Oct. 3, 2011, 9:01 am
Stanley Gershbein from says:
My source is the American Society of Dermatological Surgery.
Oct. 3, 2011, 9:50 am
Joan S. from Old Mill Basin says:
I 've seen very old fmen with tattoos. Their skin is wrinkled and their tattoos are blurry and often unrecognizable--ugly. When I see young people, male and female, with their arms covered with 'toos, I mentally say to myself "Just wait, you'll be sorry for your youthful foolishness!"
Oct. 4, 2011, 12:08 pm
Paul B from Yonkers, NY says:
The ASDS has a vested interest in the removal of tattoos. Their statistic came from the estimate of a single physician who specializes in tattoo removal. It would stand to reason that he encounters a far higher percentage of people who regret their tattoos than average and his estimate would be falsely inflated because of this.

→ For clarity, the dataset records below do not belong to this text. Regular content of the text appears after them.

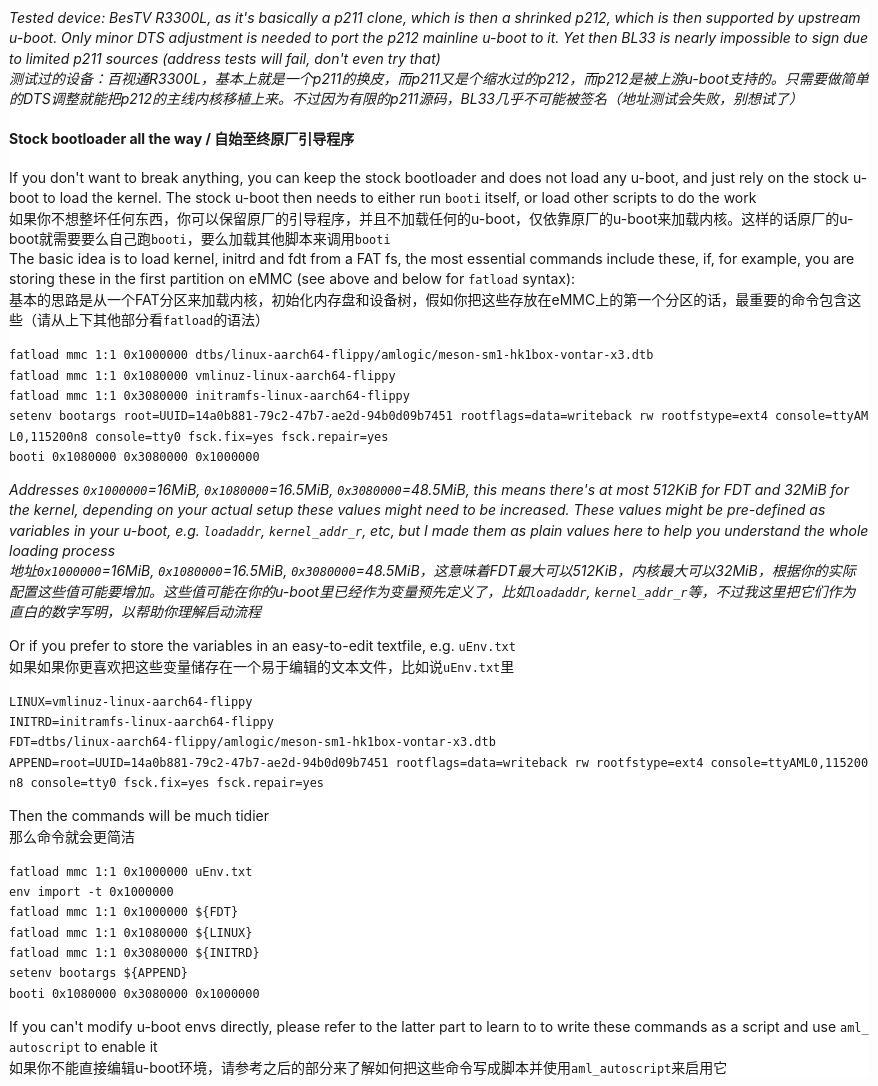 *Tested device: BesTV R3300L, as it's basically a p211 clone, which is then a shrinked p212, which is then supported by upstream u-boot. Only minor DTS adjustment is needed to port the p212 mainline u-boot to it. Yet then BL33 is nearly impossible to sign due to limited p211 sources (address tests will fail, don't even try that)  
测试过的设备：百视通R3300L，基本上就是一个p211的换皮，而p211又是个缩水过的p212，而p212是被上游u-boot支持的。只需要做简单的DTS调整就能把p212的主线内核移植上来。不过因为有限的p211源码，BL33几乎不可能被签名（地址测试会失败，别想试了）* 

#### Stock bootloader all the way / 自始至终原厂引导程序
If you don't want to break anything, you can keep the stock bootloader and does not load any u-boot, and just rely on the stock u-boot to load the kernel. The stock u-boot then needs to either run ``booti`` itself, or load other scripts to do the work  
如果你不想整坏任何东西，你可以保留原厂的引导程序，并且不加载任何的u-boot，仅依靠原厂的u-boot来加载内核。这样的话原厂的u-boot就需要要么自己跑``booti``，要么加载其他脚本来调用``booti``  
The basic idea is to load kernel, initrd and fdt from a FAT fs, the most essential commands include these, if, for example, you are storing these in the first partition on eMMC (see above and below for ``fatload`` syntax):  
基本的思路是从一个FAT分区来加载内核，初始化内存盘和设备树，假如你把这些存放在eMMC上的第一个分区的话，最重要的命令包含这些（请从上下其他部分看``fatload``的语法）
```
fatload mmc 1:1 0x1000000 dtbs/linux-aarch64-flippy/amlogic/meson-sm1-hk1box-vontar-x3.dtb
fatload mmc 1:1 0x1080000 vmlinuz-linux-aarch64-flippy
fatload mmc 1:1 0x3080000 initramfs-linux-aarch64-flippy
setenv bootargs root=UUID=14a0b881-79c2-47b7-ae2d-94b0d09b7451 rootflags=data=writeback rw rootfstype=ext4 console=ttyAML0,115200n8 console=tty0 fsck.fix=yes fsck.repair=yes
booti 0x1080000 0x3080000 0x1000000
```
*Addresses ``0x1000000``=16MiB, ``0x1080000``=16.5MiB, ``0x3080000``=48.5MiB, this means there's at most 512KiB for FDT and 32MiB for the kernel, depending on your actual setup these values might need to be increased. These values might be pre-defined as variables in your u-boot, e.g. ``loadaddr``, ``kernel_addr_r``, etc, but I made them as plain values here to help you understand the whole loading process  
地址``0x1000000``=16MiB, ``0x1080000``=16.5MiB, ``0x3080000``=48.5MiB，这意味着FDT最大可以512KiB，内核最大可以32MiB，根据你的实际配置这些值可能要增加。这些值可能在你的u-boot里已经作为变量预先定义了，比如``loadaddr``, ``kernel_addr_r``等，不过我这里把它们作为直白的数字写明，以帮助你理解启动流程*

Or if you prefer to store the variables in an easy-to-edit textfile, e.g. ``uEnv.txt``  
如果如果你更喜欢把这些变量储存在一个易于编辑的文本文件，比如说``uEnv.txt``里
```
LINUX=vmlinuz-linux-aarch64-flippy
INITRD=initramfs-linux-aarch64-flippy
FDT=dtbs/linux-aarch64-flippy/amlogic/meson-sm1-hk1box-vontar-x3.dtb
APPEND=root=UUID=14a0b881-79c2-47b7-ae2d-94b0d09b7451 rootflags=data=writeback rw rootfstype=ext4 console=ttyAML0,115200n8 console=tty0 fsck.fix=yes fsck.repair=yes
```
Then the commands will be much tidier  
那么命令就会更简洁
```
fatload mmc 1:1 0x1000000 uEnv.txt
env import -t 0x1000000
fatload mmc 1:1 0x1000000 ${FDT}
fatload mmc 1:1 0x1080000 ${LINUX}
fatload mmc 1:1 0x3080000 ${INITRD}
setenv bootargs ${APPEND}
booti 0x1080000 0x3080000 0x1000000
```
If you can't modify u-boot envs directly, please refer to the latter part to learn to to write these commands as a script and use ``aml_autoscript`` to enable it  
如果你不能直接编辑u-boot环境，请参考之后的部分来了解如何把这些命令写成脚本并使用``aml_autoscript``来启用它
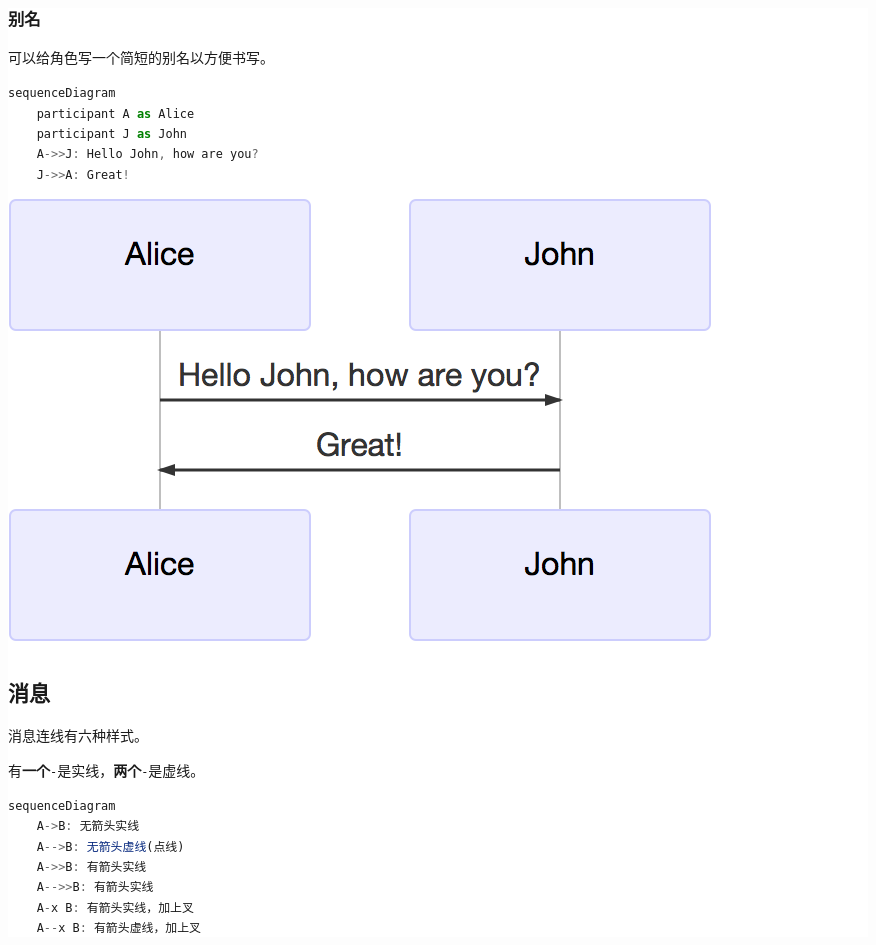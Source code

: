 ### 别名

可以给角色写一个简短的别名以方便书写。

```javascript
sequenceDiagram
    participant A as Alice
    participant J as John
    A->>J: Hello John, how are you?
    J->>A: Great!
```

![img](Mermaid-实用教程/ys9jab2wqg.png)

## 消息

消息连线有六种样式。

有**一个**`-`是实线，**两个**`-`是虚线。

```javascript
sequenceDiagram
    A->B: 无箭头实线
    A-->B: 无箭头虚线(点线)
    A->>B: 有箭头实线
    A-->>B: 有箭头实线
    A-x B: 有箭头实线，加上叉
    A--x B: 有箭头虚线，加上叉
```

Tattoos or not, old skin is going to wrinkle. When I am old and wrinkled, I sincerely hope that my biggest worry is the blurring of my tattoos. Would you consider something done at the age of 33 years old a moment of youthful foolishness? How about those who get tattooed even later in life?

Many, many people live full lives without ever regretting their tattoos. I have every intention of adding my name to that list one day down the road.